*Source data*
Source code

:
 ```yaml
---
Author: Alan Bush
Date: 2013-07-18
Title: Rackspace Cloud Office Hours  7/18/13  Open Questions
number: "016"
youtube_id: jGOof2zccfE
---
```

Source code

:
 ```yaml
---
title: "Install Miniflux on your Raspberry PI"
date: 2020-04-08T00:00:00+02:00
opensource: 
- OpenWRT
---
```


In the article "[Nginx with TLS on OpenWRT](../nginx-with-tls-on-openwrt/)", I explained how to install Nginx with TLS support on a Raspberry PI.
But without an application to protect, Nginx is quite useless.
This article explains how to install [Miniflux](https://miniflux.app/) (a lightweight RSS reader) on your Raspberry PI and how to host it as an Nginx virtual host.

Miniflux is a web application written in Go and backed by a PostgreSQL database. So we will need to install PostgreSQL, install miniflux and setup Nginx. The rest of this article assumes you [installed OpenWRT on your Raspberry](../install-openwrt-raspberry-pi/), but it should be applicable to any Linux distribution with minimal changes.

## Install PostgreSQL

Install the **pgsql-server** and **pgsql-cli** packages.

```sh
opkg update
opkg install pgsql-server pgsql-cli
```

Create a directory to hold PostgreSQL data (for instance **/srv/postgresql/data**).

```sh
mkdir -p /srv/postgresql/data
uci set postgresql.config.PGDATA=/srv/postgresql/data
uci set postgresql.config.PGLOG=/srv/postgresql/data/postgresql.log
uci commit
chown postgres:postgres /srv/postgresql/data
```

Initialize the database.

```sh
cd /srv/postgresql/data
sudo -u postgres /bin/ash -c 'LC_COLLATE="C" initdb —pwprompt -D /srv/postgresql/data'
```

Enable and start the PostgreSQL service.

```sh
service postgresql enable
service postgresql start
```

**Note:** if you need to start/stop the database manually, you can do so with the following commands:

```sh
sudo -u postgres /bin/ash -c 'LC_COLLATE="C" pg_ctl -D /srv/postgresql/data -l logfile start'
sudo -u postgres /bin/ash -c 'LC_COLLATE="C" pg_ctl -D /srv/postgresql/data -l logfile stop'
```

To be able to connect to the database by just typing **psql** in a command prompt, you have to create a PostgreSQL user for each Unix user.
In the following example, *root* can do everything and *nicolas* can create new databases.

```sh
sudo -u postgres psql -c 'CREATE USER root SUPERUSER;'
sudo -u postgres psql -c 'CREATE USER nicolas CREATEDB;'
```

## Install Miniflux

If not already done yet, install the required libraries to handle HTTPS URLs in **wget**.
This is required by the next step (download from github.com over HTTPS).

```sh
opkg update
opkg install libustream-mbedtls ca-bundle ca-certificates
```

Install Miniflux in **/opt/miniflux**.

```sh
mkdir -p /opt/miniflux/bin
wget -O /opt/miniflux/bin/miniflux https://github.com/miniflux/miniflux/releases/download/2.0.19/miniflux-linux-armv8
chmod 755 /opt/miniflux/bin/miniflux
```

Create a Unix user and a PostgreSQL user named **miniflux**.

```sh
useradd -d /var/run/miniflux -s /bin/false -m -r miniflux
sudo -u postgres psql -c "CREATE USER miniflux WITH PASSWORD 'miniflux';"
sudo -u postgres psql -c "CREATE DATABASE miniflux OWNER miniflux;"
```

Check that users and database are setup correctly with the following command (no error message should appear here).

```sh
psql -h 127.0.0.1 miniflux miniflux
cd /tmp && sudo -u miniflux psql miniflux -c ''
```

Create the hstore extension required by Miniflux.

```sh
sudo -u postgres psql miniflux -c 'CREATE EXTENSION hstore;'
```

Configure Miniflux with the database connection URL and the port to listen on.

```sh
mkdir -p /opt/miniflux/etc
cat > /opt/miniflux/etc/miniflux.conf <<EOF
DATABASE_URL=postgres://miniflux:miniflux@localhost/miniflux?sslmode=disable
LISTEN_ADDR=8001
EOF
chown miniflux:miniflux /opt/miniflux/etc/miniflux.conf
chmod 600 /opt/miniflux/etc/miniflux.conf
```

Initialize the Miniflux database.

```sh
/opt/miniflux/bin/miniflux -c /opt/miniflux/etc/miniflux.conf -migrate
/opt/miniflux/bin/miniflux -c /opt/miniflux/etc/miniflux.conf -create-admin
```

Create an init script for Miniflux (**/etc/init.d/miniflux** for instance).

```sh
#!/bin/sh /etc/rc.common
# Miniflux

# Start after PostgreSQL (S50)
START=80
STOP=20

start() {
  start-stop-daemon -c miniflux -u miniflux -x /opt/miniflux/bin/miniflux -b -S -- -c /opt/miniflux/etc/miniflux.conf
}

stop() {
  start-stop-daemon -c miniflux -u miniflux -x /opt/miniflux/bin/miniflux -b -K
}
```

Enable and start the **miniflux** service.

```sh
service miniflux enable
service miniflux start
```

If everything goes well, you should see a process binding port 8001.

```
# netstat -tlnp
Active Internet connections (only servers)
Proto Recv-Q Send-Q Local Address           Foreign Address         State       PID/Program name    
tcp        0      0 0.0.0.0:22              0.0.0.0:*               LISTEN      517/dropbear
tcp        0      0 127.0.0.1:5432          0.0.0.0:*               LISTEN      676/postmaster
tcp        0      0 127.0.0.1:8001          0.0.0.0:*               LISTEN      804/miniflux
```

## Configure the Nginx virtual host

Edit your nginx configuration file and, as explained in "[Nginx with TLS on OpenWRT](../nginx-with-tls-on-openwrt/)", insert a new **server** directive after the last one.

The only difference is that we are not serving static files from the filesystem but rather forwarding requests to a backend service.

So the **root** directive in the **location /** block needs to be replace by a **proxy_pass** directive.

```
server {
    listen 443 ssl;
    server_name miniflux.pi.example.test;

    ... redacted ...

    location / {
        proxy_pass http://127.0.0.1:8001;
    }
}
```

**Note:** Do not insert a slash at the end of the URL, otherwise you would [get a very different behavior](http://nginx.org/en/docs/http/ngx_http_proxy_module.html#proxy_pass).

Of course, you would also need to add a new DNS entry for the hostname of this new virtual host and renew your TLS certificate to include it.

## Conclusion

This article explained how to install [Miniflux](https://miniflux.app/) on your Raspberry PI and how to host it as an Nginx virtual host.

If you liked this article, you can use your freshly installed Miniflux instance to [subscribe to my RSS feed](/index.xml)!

*What is expected*
Pull each line containing the word "opkg" out of the data above.

*Written solution*
opkg update
opkg install pgsql-server pgsql-cli
opkg update
opkg install libustream-mbedtls ca-bundle ca-certificates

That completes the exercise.